Civic Engagement as Social Innovation 
February 16, March 2, March 16, March 30, April 13 | 10:00 – 11:30  AM

As social innovation continually plays an enormous role in addressing social needs and restructuring societies, we believe that people can be empowered to drive change through civic engagement. This five-week Community of Practice (CoP) will provide various avenues that will encourage participants to think through ideas and generate solutions to social trends and issues. Through collaborative learning and discussions, this CoP will further allow participants to assess their level of civic mindedness and share valuable perspectives and insights. As life-long learners, we hope to work together in this practice to enhance our collective professional development, share best practices and also deepen our understanding of civic engagement as a key component of social innovation.
​
Establishing, Maintaining, and Celebrating Place-Based Relationships
February 18, March 4, March 18, April 1, April 15, April 29 | 3:00 – 4:30  PM

Throughout six sessions together, we will explore in-depth best practices in establishing, maintaining, and celebrating place-based relationships. Participants will reflect on their institution’s “value-add” to community partners, as well as practice communicating these details across various constituencies. We will discuss our responsibilities in preparing students to approach community-based work with an antiracist lens and consider how this may affect our relationships with our partners. We will share relationship challenges and explore, as a collective, how to mediate ways to grow and nurture ourselves and our partners. As a group, we will share best practices, as well as consider less-traditional forms of interaction with community partners. Finally, we will explore the importance of celebrating our relationships, and model this through a closing celebration of our new relationships formed as a CoP.
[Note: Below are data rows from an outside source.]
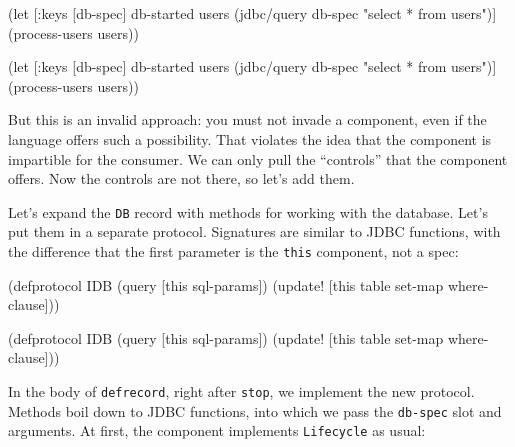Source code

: \ifnarrow

\begin{english}
  \begin{clojure}
(let [{:keys [db-spec]} db-started
      users (jdbc/query db-spec
              "select * from users")]
  (process-users users))
  \end{clojure}
\end{english}

\else

\begin{english}
  \begin{clojure}
(let [{:keys [db-spec]} db-started
      users (jdbc/query db-spec "select * from users")]
  (process-users users))
  \end{clojure}
\end{english}

\fi

But this is an invalid approach: you must not invade a component, even if the language offers such a possibility. That violates the idea that the component is impartible for the consumer. We can only pull the ``controls'' that the component offers. Now the controls are not there, so let's add them.

Let's expand the \verb|DB| record with methods for working with the database. Let's put them in a separate protocol. Signatures are similar to JDBC functions, with the difference that the first parameter is the \verb|this| component, not a spec:


\ifnarrow

\begin{english}
  \begin{clojure}
(defprotocol IDB
  (query [this sql-params])
  (update!
    [this table set-map where-clause]))
  \end{clojure}
\end{english}

\else

\begin{english}
  \begin{clojure}
(defprotocol IDB
  (query [this sql-params])
  (update! [this table set-map where-clause]))
  \end{clojure}
\end{english}

\fi

In the body of \verb|defrecord|, right after \verb|stop|, we implement the new protocol. Methods boil down to JDBC functions, into which we pass the \verb|db-spec| slot and arguments. At first, the component implements \verb|Lifecycle| as usual:


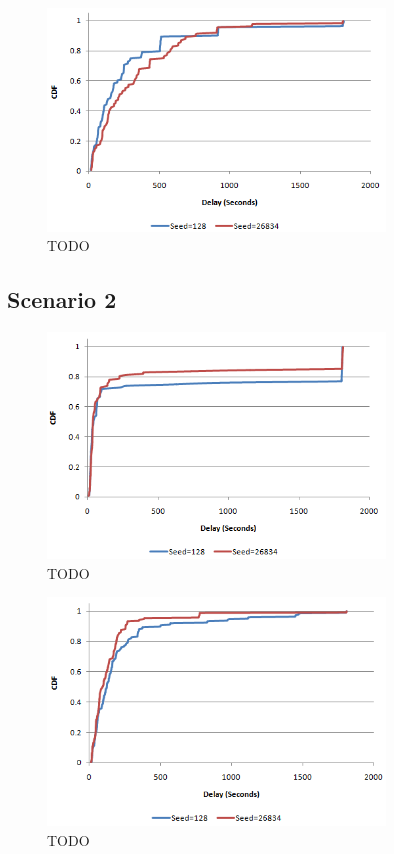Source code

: \begin{figure}[htbp]
    \centering
    \includegraphics[width=0.8\textwidth]{images/result_delay_sim1byseed_mc30}
    \caption{TODO}
\end{figure}

\subsection{Scenario 2}

\begin{figure}[htbp]
    \centering
    \includegraphics[width=0.8\textwidth]{images/result_delay_sim2byseed_mc3}
    \caption{TODO}
\end{figure}


\begin{figure}[htbp]
    \centering
    \includegraphics[width=0.8\textwidth]{images/result_delay_sim2byseed_mc30}
    \caption{TODO}
\end{figure}


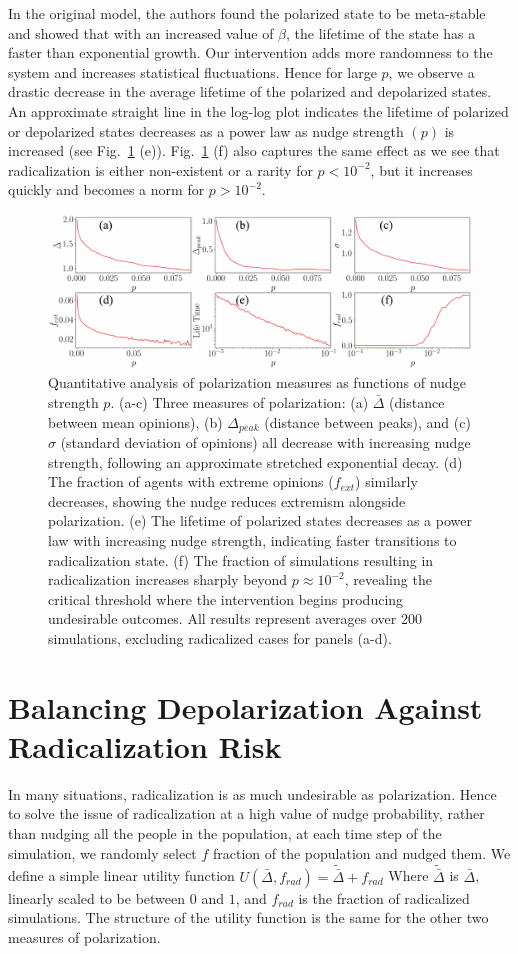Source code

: In the original model, the authors found the polarized state to be meta-stable and showed that with an increased value of $\beta$, the lifetime of the state has a faster than exponential growth. Our intervention adds more randomness to the system and increases statistical fluctuations. Hence for large $p$, we observe a drastic decrease in the average lifetime of the polarized and depolarized states. An approximate straight line in the log-log plot indicates the lifetime of polarized or depolarized states decreases as a power law as nudge strength $(p)$ is increased (see Fig.~\ref{fig:pol_par} (e)). Fig.~\ref{fig:pol_par} (f) also captures the same effect as we see that radicalization is either non-existent or a rarity for $p < 10^{-2}$, but it increases quickly and becomes a norm for $p > 10^{-2}$.
\begin{figure}[H]
    \centering
    \includegraphics[width=\textwidth]{chapters/chapter2/parameters_vs_nudge.pdf}
    \caption{Quantitative analysis of polarization measures as functions of nudge strength $p$. (a-c) Three measures of polarization: (a) $\bar\Delta$ (distance between mean opinions), (b) $\Delta_{peak}$ (distance between peaks), and (c) $\sigma$ (standard deviation of opinions) all decrease with increasing nudge strength, following an approximate stretched exponential decay. (d) The fraction of agents with extreme opinions ($f_{ext}$) similarly decreases, showing the nudge reduces extremism alongside polarization. (e) The lifetime of polarized states decreases as a power law with increasing nudge strength, indicating faster transitions to radicalization state. (f) The fraction of simulations resulting in radicalization increases sharply beyond $p \approx 10^{-2}$, revealing the critical threshold where the intervention begins producing undesirable outcomes. All results represent averages over 200 simulations, excluding radicalized cases for panels (a-d).}
    \label{fig:pol_par}
\end{figure}
\section{Balancing Depolarization Against Radicalization Risk}
In many situations, radicalization is as much undesirable as polarization. Hence to solve the issue of radicalization at a high value of nudge probability, rather than nudging all the people in the population, at each time step of the simulation, we randomly select $f$ fraction of the population and nudged them. We define a simple linear utility function $U(\bar \Delta, f_{rad}) = \tilde{\bar \Delta} + f_{rad}$
Where $\tilde{\bar \Delta}$ is $\bar \Delta$, linearly scaled to be between $0$ and $1$, and $f_{rad}$ is the fraction of radicalized
simulations. The structure of the utility function is the same for the other two measures of polarization.
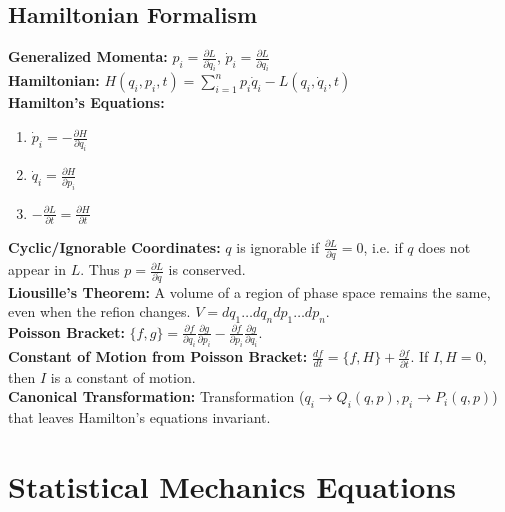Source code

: \documentclass[12pt]{extarticle}
\begin{document}
\subsection*{Hamiltonian Formalism}
\textbf{Generalized Momenta: } $p_i = \frac{\partial L}{\partial \dot{q}_i}$, $\dot{p}_i = \frac{\partial L}{\partial q_i}$ \\
\textbf{Hamiltonian: } $H(q_i,p_i,t) = \sum\limits_{i=1}^n p_i\dot{q}_i - L(q_i,\dot{q}_i,t)$ \\
\textbf{Hamilton's Equations:}
\begin{enumerate}
  \item $\dot{p}_i = -\frac{\partial H}{\partial q_i}$
  \item $\dot{q}_i = \frac{\partial H}{\partial p_i}$
  \item $-\frac{\partial L}{\partial t} = \frac{\partial H}{\partial t}$
\end{enumerate}
\textbf{Cyclic/Ignorable Coordinates:} $q$ is ignorable if $\frac{\partial L}{\partial q} = 0$, i.e. if $q$ does not appear in $L$. Thus $p=\frac{\partial L}{\partial \dot{q}}$ is conserved. \\
\textbf{Liousille's Theorem: } A volume of a region of phase space remains the same, even when the refion changes. $V=dq_1 \ldots dq_ndp_1 \ldots dp_n$. \\
\textbf{Poisson Bracket: } $\{f,g\} = \frac{\partial f}{\partial q_i}\frac{\partial g}{\partial p_i} - \frac{\partial f}{\partial p_i}\frac{\partial g}{\partial q_i}$. \\
\textbf{Constant of Motion from Poisson Bracket: } $\frac{df}{dt} = \{f,H\}+\frac{\partial f}{\partial t}$. If ${I,H}=0$, then $I$ is a constant of motion. \\
\textbf{Canonical Transformation: } Transformation ($q_i \rightarrow Q_i(q,p), p_i \rightarrow P_i(q,p)$) that leaves Hamilton's equations invariant. \\

\section{Statistical Mechanics Equations}
\end{document}
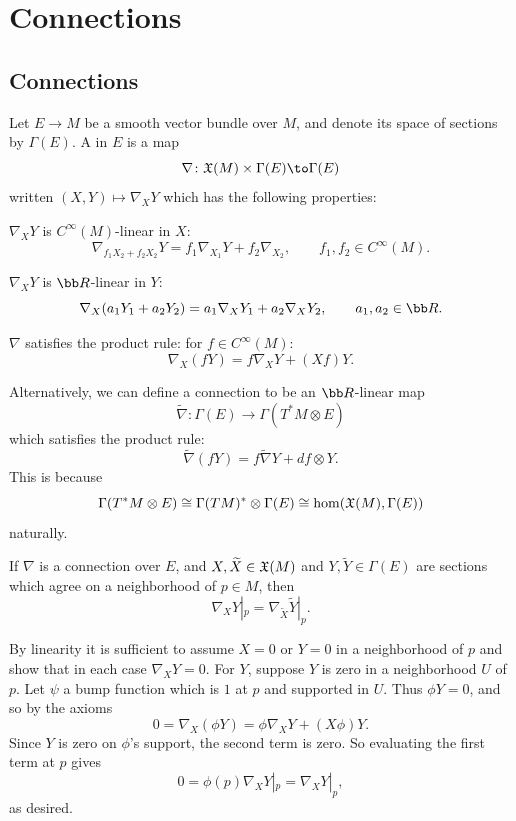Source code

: \section{Connections}

\subsection{Connections}

\bdefn

    Let $E\to M$ be a smooth vector bundle over $M$, and denote its space of sections by $\Gamma(E)$.
    A  in $E$ is a map
    $$ \nabla\colon\X(M)\times\Gamma(E)\to\Gamma(E) $$
    written $(X,Y)\mapsto\nabla_XY$ which has the following properties:
    \benum
        \item $\nabla_XY$ is $C^\infty(M)$-linear in $X$:
        $$ \nabla_{f_1X_2+f_2X_2}Y = f_1\nabla_{X_1}Y + f_2\nabla_{X_2},\qquad f_1,f_2\in C^\infty(M). $$
        \item $\nabla_XY$ is $\bR$-linear in $Y$:
        $$ \nabla_X(a_1Y_1+a_2Y_2) = a_1\nabla_XY_1 + a_2\nabla_XY_2,\qquad a_1,a_2\in\bR . $$
        \item $\nabla$ satisfies the product rule: for $f\in C^\infty(M)$:
        $$ \nabla_X(fY) = f\nabla_XY + (Xf)Y . $$
    \eenum

\edefn

\bnote

    Alternatively, we can define a connection to be an $\bR$-linear map
    $$ \tilde\nabla\colon\Gamma(E) \to \Gamma(T^*M\otimes E) $$
    which satisfies the product rule:
    $$ \tilde\nabla(fY) = f\tilde\nabla Y + df\otimes Y . $$
    This is because
    $$ \Gamma(T^*M\otimes E) \cong \Gamma(TM)^* \otimes \Gamma(E) \cong \hom(\X(M),\Gamma(E)) $$
    naturally.

\enote

\blemm

    If $\nabla$ is a connection over $E$, and $X,\tilde X\in\X(M)$ and $Y,\tilde Y\in\Gamma(E)$ are sections which agree
    on a neighborhood of $p\in M$, then
    $$ \nabla_XY|_p = \nabla_{\tilde X}\tilde Y|_p . $$

\elemm

\bproof

    By linearity it is sufficient to assume $X=0$ or $Y=0$ in a neighborhood of $p$ and show that in each case
    $\nabla_XY=0$.
    For $Y$, suppose $Y$ is zero in a neighborhood $U$ of $p$.
    Let $\psi$ a bump function which is $1$ at $p$ and supported in $U$.
    Thus $\phi Y=0$, and so by the axioms
    $$ 0 = \nabla_X(\phi Y) = \phi\nabla_XY + (X\phi)Y . $$
    Since $Y$ is zero on $\phi$'s support, the second term is zero.
    So evaluating the first term at $p$ gives
    $$ 0 = \phi(p)\nabla_XY|_p = \nabla_XY|_p , $$
    as desired.

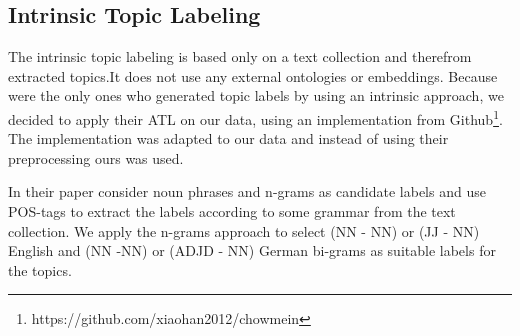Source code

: \subsection{Intrinsic Topic Labeling}
\label{sec:intrinsic}
The intrinsic topic labeling is based only on a text collection and therefrom extracted topics.It does not use any external ontologies or embeddings. Because \textit{\cite{Mei2007}} were the only ones who generated topic labels by using an intrinsic approach, we decided to apply their \ac{ATL} on our data, using an implementation from Github\footnote{https://github.com/xiaohan2012/chowmein}. The implementation was adapted to our data and instead of using their preprocessing ours was used.

In their paper \textit{\cite{Mei2007}} consider noun phrases and n-grams as candidate labels and use \ac{POS}-tags to extract the labels according to some grammar from the text collection. We apply the n-grams approach to select (NN - NN) or (JJ - NN) English and (NN -NN) or (ADJD - NN) German bi-grams as suitable labels for the topics.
Community Engaged Scholarship:  Challenges, Opportunities, and Strategies for Success (faculty only)
February 17, March 3, March 17, April 7, April 21 | Noon – 1:30  PM

In this faculty, participant-driven, community of practice, we will discuss changing cultures of engagement and barriers to community engaged scholarship in higher education. There will be a focus on strategies and tools to successfully incorporate scholarship and praxis into faculty work. This includes reflecting on opportunities for involving students and communities/community partners in engaged research and scholarship, publishing engaged scholarship, and workshopping the sharing of participants’ own community engaged scholarship priorities.